:: DATA PROVIDED ::
#####
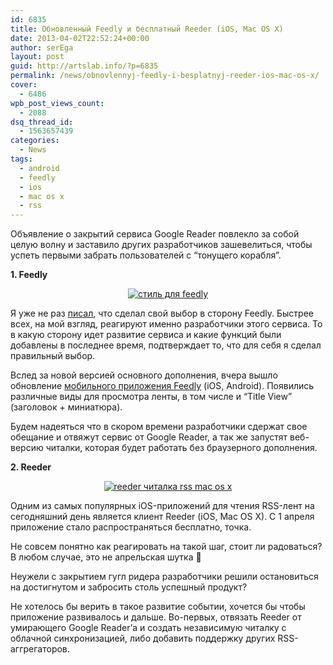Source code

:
 ```yaml
---
id: 6835
title: Обновленный Feedly и бесплатный Reeder (iOS, Mac OS X)
date: 2013-04-02T22:52:24+00:00
author: serEga
layout: post
guid: http://artslab.info/?p=6835
permalink: /news/obnovlennyj-feedly-i-besplatnyj-reeder-ios-mac-os-x/
cover:
  - 6486
wpb_post_views_count:
  - 2088
dsq_thread_id:
  - 1563657439
categories:
  - News
tags:
  - android
  - feedly
  - ios
  - mac os x
  - rss
---
```

Объявление о закрытий сервиса Google Reader повлекло за собой целую волну и заставило других разработчиков зашевелиться, чтобы успеть первыми забрать пользователей с &#8220;тонущего корабля&#8221;.
  
**1. Feedly**
  


<center>
  <a href="http://img.artslab.info/feedly_userscript.jpg"><img src="http://img.artslab.info/feedly_userscript-300x175.jpg" alt="стиль для feedly" class="aligncenter size-medium wp-image-6500" srcset="http://img.artslab.info/feedly_userscript-300x175.jpg 300w, http://img.artslab.info/feedly_userscript-1024x600.jpg 1024w, http://img.artslab.info/feedly_userscript.jpg 1477w" sizes="(max-width: 300px) 100vw, 300px" /></a>
</center>

Я уже не раз [писал](http://artslab.info/onlayn-servisyi/zakrytie-google-reader-eksport-dannyx-i-perexod-na-feedly/ "Закрытие Google Reader — экспорт данных и переход на Feedly"), что сделал свой выбор в сторону Feedly. Быстрее всех, на мой взгляд, реагируют именно разработчики этого сервиса. То в какую сторону идет развитие сервиса и какие функций были добавлены в последнее время, подтверждает то, что для себя я сделал правильный выбор. 

<!--more-->

Вслед за новой версией основного дополнения, вчера вышло обновление [мобильного приложения Feedly](http://blog.feedly.com/mobile/) (iOS, Android). Появились различные виды для просмотра ленты, в том числе и &#8220;Title View&#8221; (заголовок + миниатюра).

Будем надеяться что в скором времени разработчики сдержат свое обещание и отвяжут сервис от Google Reader, а так же запустят веб-версию читалки, которая будет работать без браузерного дополнения.

**2. Reeder**
  


<center>
  <a href="http://img.artslab.info/reeder_skachat_besplatno.jpg"><img src="http://img.artslab.info/reeder_skachat_besplatno-300x172.jpg" alt="reeder читалка rss mac os x" class="aligncenter size-medium wp-image-6836" srcset="http://img.artslab.info/reeder_skachat_besplatno-300x172.jpg 300w, http://img.artslab.info/reeder_skachat_besplatno.jpg 741w" sizes="(max-width: 300px) 100vw, 300px" /></a>
</center>

Одним из самых популярных iOS-приложений для чтения RSS-лент на сегодняшний день является клиент Reeder (iOS, Mac OS X). С 1 апреля приложение стало распространяться бесплатно, точка.

Не совсем понятно как реагировать на такой шаг, стоит ли радоваться? В любом случае, это не апрельская шутка 🙂 

Неужели с закрытием гугл ридера разработчики решили остановиться на достигнутом и забросить столь успешный продукт?

Не хотелось бы верить в такое развитие событии, хочется бы чтобы приложение развивалось и дальше. Во-первых, отвязать Reeder от умирающего Google Reader&#8217;а и создать независимую читалку с облачной синхронизацией, либо добавить поддержку других RSS-аггрегаторов.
#####
:: WORK ITEM ::
Count every line of the records that holds the string "class". Write only the total.

:: EXERCISE ANSWER ::
2